Before New Ash Green - Hartley-Kent: Covering Hartley, Longfield & District

Go to content

Before New Ash Green

Early History
The story of New Ash Green is the story of two parishes, Ash and Hartley.  But long before the parishes came into being this area was inhabited by man.  There is evidence of Iron Age settlement at Hartley Green, and in 1913 a Roman farmhouse of the second and third century was discovered at Westfield.

After the end of the Roman era the area was settled by the English, and was part of the kingdom of Kent.  The evidence of place names suggests this was a wooded area.  Ash is of course named after the tree (Old English "æsc"), while Hartley is a combination of heort (hart) and leah (glade, wood).  By the time of the Norman Conquest in 1066 the parish boundaries would have been set, and it is likely both had their own church too.  At that time Godric was lord of the manor of Ash, while an unnamed woman was chatelaine of Hartley.

The Middle Ages

The Norman conquest led to an almost complete change of ruling class as King William I paid off his supporters, and this area was no exception.  The king's brother Odo became tenant in chief of both manors.  Beneath him Hugh de Port was lord of the manor of Ash and Ralph Fitzturald held Hartley, in return for knight service - the obligation to provide soldiers when required by their feudal lord.

The lack of documents means that we can only dimly trace the early history of the holdings which later made way for New Ash Green.

Bazes Shaw, Hartley
Bazes Shaw was originally part of a 45 acre farm owned by the Blodiner (Blundum) family since at least 1232.  The last of the family line, Walter, died probably sometime in the 1280s.  At the Greenwich Assizes held on 21 January 1288, his nephew John Eylnoth sued seven individuals for the recovery of 31 acres of the estate.  They in turn successfully argued that Walter was not the owner because he had sold the land to them.  One of the defendants was an Alarus Veysyn, and the 1¼ acre plot that he claimed is identical in size to the woodland.

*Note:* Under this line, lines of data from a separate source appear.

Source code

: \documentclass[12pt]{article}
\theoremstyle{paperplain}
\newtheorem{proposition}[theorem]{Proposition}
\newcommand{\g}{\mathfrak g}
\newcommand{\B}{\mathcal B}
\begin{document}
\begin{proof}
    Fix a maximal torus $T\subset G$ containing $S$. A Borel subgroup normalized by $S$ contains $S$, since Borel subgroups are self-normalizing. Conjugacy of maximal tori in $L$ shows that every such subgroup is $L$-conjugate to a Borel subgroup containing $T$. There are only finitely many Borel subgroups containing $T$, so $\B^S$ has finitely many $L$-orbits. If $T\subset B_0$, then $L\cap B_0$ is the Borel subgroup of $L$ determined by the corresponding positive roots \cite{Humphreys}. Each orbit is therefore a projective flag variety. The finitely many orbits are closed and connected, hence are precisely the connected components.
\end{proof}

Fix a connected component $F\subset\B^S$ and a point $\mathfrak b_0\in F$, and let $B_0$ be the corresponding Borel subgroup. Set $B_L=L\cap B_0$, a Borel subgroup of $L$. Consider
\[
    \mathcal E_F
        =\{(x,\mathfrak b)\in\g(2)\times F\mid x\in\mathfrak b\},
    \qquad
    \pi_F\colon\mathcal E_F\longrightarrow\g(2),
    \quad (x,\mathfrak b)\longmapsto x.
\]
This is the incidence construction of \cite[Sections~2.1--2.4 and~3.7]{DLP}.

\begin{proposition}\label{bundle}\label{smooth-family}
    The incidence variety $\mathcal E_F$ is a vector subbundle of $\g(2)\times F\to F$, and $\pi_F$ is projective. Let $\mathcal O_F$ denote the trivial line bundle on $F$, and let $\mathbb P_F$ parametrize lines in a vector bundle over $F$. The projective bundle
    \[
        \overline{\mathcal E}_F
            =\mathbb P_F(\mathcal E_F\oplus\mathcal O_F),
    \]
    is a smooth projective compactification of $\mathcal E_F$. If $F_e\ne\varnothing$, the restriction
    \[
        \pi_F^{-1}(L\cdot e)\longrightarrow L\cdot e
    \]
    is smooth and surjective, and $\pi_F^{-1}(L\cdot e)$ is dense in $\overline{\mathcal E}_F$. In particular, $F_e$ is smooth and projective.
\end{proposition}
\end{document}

We next meet the land in 1473 when "Veysy's Grove" was left by Thomas Cotyer to his wife Rose, but they sold the land in 1488 to another Thomas Cotyer.  By 1604 Bazes Shaw had passed to the Lance family of North Ash.

New House Farm, Hartley
Once one of Hartley's larger farms, New House Farm in its modern form is an amalgam of two holdings purchased by the Burrowes family.  Thomas Burrow bought a farm and 35 acres from John Northash in 1583, and in 1622 the family acquired another 72 acres (largely the area now known as Northfield) from Richard Overy.  It is likely that part of the farm near Church Road was part of a 45 acre farm owned by the Blodiner family in the c13th, some 14 acres of which was inherited by John Eylnoth in about 1288.

The Northahses were an old Hartley family, although their surname betrays their origins.  A John Northash is Hartley's oldest known churchwarden (1433), and anther John Northash left his land in the parish to his son Richard in 1506. The earliest mention of the Overys at Hartley is the John Overy who took minor holy orders in 1366.  However by the c16th they were Hartley's biggest landowners - Fairby, Woodins, Mintmakers, Forge Cottage and Hartley Cottage all belonged to them.

The Burrowes hailed from Longfield but had gradually expanded their landholdings in the 17th century to include land at Ash and Darenth.  Sometime between 1663 and 1671 the family moved to New House Farm, which may have been rebuilt at the time.

A good description of the farm can be gleaned from the probate inventory of James Burrowes (d 1695, he had married Margaret Young, daughter of the owner of Fairby).  It mentions 7 rooms in the house as well as a brew house and barn (destroyed by fire in 1938).  The farm was mainly arable with wheat as the main crop.  James also possessed 6 cattle, 1 horse, 5 sheep and 4 pigs - a low figure which suggests he probably had given most to his family already.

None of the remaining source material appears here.